Die ALIR war damals Nachfolger der für den Völkermord in Ruanda 1994 mitverantwortlichen ehemaligen ruandischen Armee FAR, die danach in den Kongo geflohen war, und Vorgänger der heute aktiven FDLR (Demokratische Kräfte zur Befreiung Ruandas). Sie bestand aus einer Guerilla ALIR I im von Ruanda und kongolesischen Rebellen besetzten Ostkongo und einem ruandischen Truppenkontingent ALIR II auf Seiten der damaligen kongolesischen Regierungsarmee FAC im Westen und Süden des Landes. Habimana gehörte zur Führung von ALIR I. Beide zusammen verschmolzen schließlich zum militärischen Flügel der FDLR, die im Ostkongo ab 2002 stärker wurde, nachdem Ruandas Armee von dort abgezogen war und die im Westkongo in Kongos Armee integrierten Truppen sich in den Osten begaben.

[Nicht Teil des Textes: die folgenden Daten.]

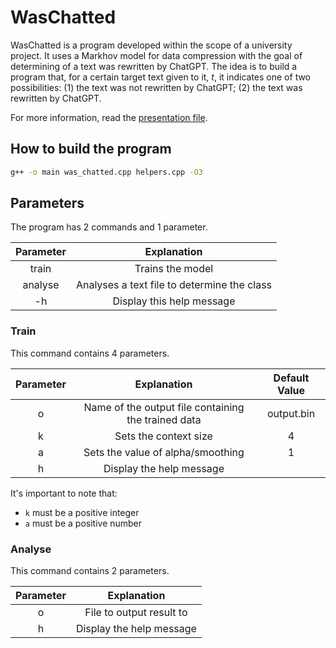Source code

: # WasChatted
WasChatted is a program developed within the scope of a university project.
It uses a Markhov model for data compression with the goal of determining of a text was rewritten by ChatGPT.
The idea is to build a program that, for a certain target text given to it, *t*, it indicates one of two possibilities: (1) the text was not rewritten by ChatGPT; (2) the text was rewritten by ChatGPT.

For more information, read the [presentation file](https://github.com/pompeucosta/WasChatted/blob/main/presentation.pdf).

## How to build the program
```bash
g++ -o main was_chatted.cpp helpers.cpp -O3
```

## Parameters
The program has 2 commands and 1 parameter.

| Parameter 	   |            Explanation    	                                | 
|:-------------: |:--------------------------------------------------------:	|
|     train      |     Trains the model    	                                  |
|     analyse    |  Analyses a text file to determine the class               |
|     -h     	   |         Display this help message                        	|

### Train
  This command contains 4 parameters.

| Parameter 	|                 Explanation                          | Default Value 	|
|:---------:	|:---------------------------------------------------: |:-------------:	|
|     o     	|  Name of the output file containing the trained data |  output.bin   	|
|     k     	|     Sets the context size              	             |     4        	|
|     a     	|     Sets the value of alpha/smoothing 	             |     1       	  |
|     h     	|     Display the help message       	                 |              	|


It's important to note that:
- `k` must be a positive integer
- `a` must be a positive number

### Analyse
  This command contains 2 parameters.

| Parameter 	|              Explanation               |
|:---------:	|:-------------------------------------: |
|     o     	|   File to output result to             |
|     h     	|     Display the help message           |
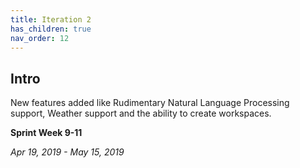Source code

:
 ```yaml
---
title: Iteration 2
has_children: true
nav_order: 12
---
```


## Intro

New features added like Rudimentary Natural Language Processing support, Weather support and the ability to create workspaces.

**Sprint Week 9-11**

_Apr 19, 2019 - May 15, 2019_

Hier der Hauptteil der Rede:

„Mit Kriegsausbruch zwischen Ruanda und Kongo unter dem Regime Désiré Kabilas erhielten wir gegen Ende September 1998 ein Satellitentelefon und GPS von Kinshasa. Wir kommunizierten mit den Kinshasa-Behörden, vor allem General Munene, darüber, wie uns Kinshasa materiell beliefern könnte. Ein System wurde errichtet.
– Am 17. September 1997 (gemeint ist wohl 1998) in Nyamuragira, Abwurf von 180.000 KV-Sturmgewehren (Kalashnikov) aus einer Antonov-12.
– Am 3. Dezember 1999 in Ngerere/Lubero, Abwurf von 2x MIAA, 100x KV, 6x RPG (Raketenwerfer), Antipersonenminen und ATK sowie 16 Radios aus Antonov-12.
– Am 1.-3. Mai 2000 in Masisi, genauer in Rubugu, Abwurf von Munition, 250x KV, ein Satellitentelefon und umgerechnet 20.000 US-Dollar in kongolesischen Franc aus Antonov-12.
– Seit 2000, Einrichtung eines Straßenkarawanensystems in Süd-Kivu zur BEschaffung von Material von ex-FAR, die mit Kabila kämpften. Dieses System läuft noch.
Beziehungen mit Désiré Kabila waren gut und alle Gespräche zwischen Kinshasa-Behörden und ex-FAR in Masisi wurden über ALIR II unter Führung von Oberst Ntiwiragaba und über einen Kongolesen aus Masisi namens Mahuku geführt.
Hervorzuheben ist, daß die ex-FAR in Kongos Armee FAC bezahlt werden, und dies ermöglicht ALIR II, Material zu kaufen und an ALIR I (Masisi) zu schicken.
Bekannte ALIR-Offiziere mit Kabilas Armee FAC sind Oberst Ntiwiragaba, Oberst Renzaho, Major Mugarugu-Mudacumura, Mpiranya und Kapitän Birikunzira.
Bekannte ALIR-I-Offiziere sind Brigadegeneral Rwarakabije, Oberst Iyamuremye, Oberst Rwagakinga, Oberst Nubaha, Oberst Ngendahimana, Oberst Karegeya.
Rekrutierung wird unter Flüchtlingsbevölkerungen vor Ort durchgeführt und sogar in Ländern mit ruandischen Flüchtlingen, wie Kongo-Brazzaville, Sambia, Zentralafrikanische Republik und Tansania. Stärke von ALIR I ist 14.000.
Die politische Organisation ist PALIR-FDLR.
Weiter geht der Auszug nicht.